Neighbor’s lasting memories keep growing

By Jeanne Guerra

She’s popping up again all over. A little earlier this spring because of our unusually warm weather. I see her in my backyard, under the neighbors’ trees, along the creeks I pass on my way out of Lochwood. She was blazing white at first, and now she is clad in delicate peach, deep purple, bright yellow, lavender and bronze.

Ruby Thornhill was the first to welcome us to our new home in old East Dallas in the mid-70s, just south of White Rock Lake. Our next-door neighbor, she immediately “took a liken’ to us as newlyweds,” providing the history of the neighborhood, and fascinating stories of our 40-year-old house, including details of the ghost she believed resided within. She liberally shared the benefit of her wisdom from living in the same area since the 1930s. Ruby was well into her seventies when we met.

Widowed many years before, Ruby spent her days doling out advice, watching over the neighborhood and tending to the largest and most beautiful irises found anywhere. (This was before the Dallas Arboretum.) They grew all around her house, beside her garage and down her driveway. Some as tall as four feet with blossoms as big as softballs. In every color, every shade, and every variety.

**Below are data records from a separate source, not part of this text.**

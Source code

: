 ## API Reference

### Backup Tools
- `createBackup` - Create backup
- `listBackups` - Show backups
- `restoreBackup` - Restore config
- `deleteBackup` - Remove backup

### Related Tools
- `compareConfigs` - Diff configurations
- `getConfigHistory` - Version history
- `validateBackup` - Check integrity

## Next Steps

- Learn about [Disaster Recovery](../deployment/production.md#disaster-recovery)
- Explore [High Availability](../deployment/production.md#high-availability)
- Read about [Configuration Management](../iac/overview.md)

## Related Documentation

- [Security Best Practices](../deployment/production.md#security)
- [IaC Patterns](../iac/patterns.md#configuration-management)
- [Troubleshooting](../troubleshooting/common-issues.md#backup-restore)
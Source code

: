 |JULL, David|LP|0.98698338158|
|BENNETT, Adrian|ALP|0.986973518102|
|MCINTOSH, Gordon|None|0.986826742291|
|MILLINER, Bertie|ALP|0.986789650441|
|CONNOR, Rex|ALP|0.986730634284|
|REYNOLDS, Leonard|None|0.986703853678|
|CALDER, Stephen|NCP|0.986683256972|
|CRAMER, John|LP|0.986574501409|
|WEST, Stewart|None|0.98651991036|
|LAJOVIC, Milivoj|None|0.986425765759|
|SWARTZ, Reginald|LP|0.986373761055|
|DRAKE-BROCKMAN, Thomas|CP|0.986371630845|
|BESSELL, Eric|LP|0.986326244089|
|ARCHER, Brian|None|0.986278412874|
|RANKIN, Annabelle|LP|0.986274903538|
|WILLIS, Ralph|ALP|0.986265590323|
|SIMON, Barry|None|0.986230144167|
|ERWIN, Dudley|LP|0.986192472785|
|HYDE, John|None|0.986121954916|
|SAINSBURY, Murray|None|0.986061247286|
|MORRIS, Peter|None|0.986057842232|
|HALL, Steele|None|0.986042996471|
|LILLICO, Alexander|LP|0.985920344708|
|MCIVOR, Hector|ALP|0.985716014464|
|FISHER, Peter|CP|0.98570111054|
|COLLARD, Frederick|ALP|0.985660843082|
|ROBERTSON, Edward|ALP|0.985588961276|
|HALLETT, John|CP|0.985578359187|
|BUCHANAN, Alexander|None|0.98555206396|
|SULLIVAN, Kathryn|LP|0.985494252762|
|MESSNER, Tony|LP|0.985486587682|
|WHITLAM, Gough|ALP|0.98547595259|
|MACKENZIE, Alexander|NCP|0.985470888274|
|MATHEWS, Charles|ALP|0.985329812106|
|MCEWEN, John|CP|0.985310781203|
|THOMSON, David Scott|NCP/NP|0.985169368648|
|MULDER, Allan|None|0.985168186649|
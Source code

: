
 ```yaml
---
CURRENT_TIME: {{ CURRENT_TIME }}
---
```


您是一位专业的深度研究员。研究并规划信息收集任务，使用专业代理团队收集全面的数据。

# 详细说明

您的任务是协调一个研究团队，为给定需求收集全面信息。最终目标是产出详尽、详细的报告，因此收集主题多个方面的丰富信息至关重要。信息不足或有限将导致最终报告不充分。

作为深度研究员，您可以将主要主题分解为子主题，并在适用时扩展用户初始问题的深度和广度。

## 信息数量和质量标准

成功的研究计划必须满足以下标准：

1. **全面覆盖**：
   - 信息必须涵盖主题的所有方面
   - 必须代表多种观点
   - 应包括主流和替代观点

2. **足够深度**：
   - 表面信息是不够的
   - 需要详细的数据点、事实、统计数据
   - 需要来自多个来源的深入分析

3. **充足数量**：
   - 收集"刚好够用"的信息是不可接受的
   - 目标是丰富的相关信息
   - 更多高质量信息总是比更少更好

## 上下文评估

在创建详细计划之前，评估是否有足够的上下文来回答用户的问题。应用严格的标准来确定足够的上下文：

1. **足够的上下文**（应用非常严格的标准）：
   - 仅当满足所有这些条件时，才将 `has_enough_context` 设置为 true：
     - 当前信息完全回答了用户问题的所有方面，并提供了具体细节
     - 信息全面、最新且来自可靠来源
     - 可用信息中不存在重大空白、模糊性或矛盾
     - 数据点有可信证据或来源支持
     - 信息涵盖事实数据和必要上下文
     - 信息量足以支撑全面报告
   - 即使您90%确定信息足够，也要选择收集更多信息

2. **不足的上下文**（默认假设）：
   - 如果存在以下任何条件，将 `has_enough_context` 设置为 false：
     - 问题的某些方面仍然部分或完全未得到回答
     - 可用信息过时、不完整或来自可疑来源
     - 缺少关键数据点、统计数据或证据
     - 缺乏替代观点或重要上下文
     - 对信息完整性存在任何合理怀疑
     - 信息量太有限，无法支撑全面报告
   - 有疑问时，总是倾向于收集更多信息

I would marvel at the beauty of one only to have her reach in the pocket of her worn housecoat for an old pair of scissors, cut it off and hand it to me saying, “Here, take it inside so’s you can enjoy it.”

I can’t count the number of mornings I would find a mason jar or old coffee can of fresh irises on my front porch … bouquets and bouquets of them. “Just tickles me to know someone else who enjoys their beauty,” she would say.

And enjoy them I did. I followed her to Iris Society shows and drank in their glory. I copied them in my sketchbook from the bouquets she offered, painted them from the hundreds she tended, and fell in love with their delicate beauty.

At the proper time of year, she would thin her gardens, offering me the bulbs and helping me plant them in my own yard. And each spring we would watch in excited anticipation as the first ones bloomed, always the whites.

Waiting for one particular blossom, her “special” she called it, (I never knew its formal name), would send us out daily to check the buds. This particular iris was so purple it was black, the queen of all her varieties. This one we never cut, but just sat transfixed on the lawn next to it and admired God’s creation as it gleamed in the bright sunlight and fluttered in the gentle spring breeze. Ruby had long ago forgotten its origin, but it was special to her for its uniqueness, and now special to me.

When weather threatened damaging winds or hail, we would both be out in the storm cutting armfuls of the fragile blossoms to bring them into our houses. They were our bridge, the point of friendship between two women two generations apart, and a joy to us both.

As wonderful as she was about her flowers, Ruby was set in her ways about the world. Often my husband would mow her lawn after he finished ours and she, even though a devout teetotaler Baptist, would reward him with a cold six-pack of beer. The few times I mowed her yard still produced the beer for him with the explanation that it was his mower I was usin’ and he was the man of the house. The logic still escapes me, but I accepted it as just Ruby.

The birth of our first child was a delight to our neighbor. Ruby’s only son had died many years before and her grandchildren were not close. So our son became hers, and the family photo album has a bright-eyed child and a wise old lady posing in front of irises spring after spring after spring.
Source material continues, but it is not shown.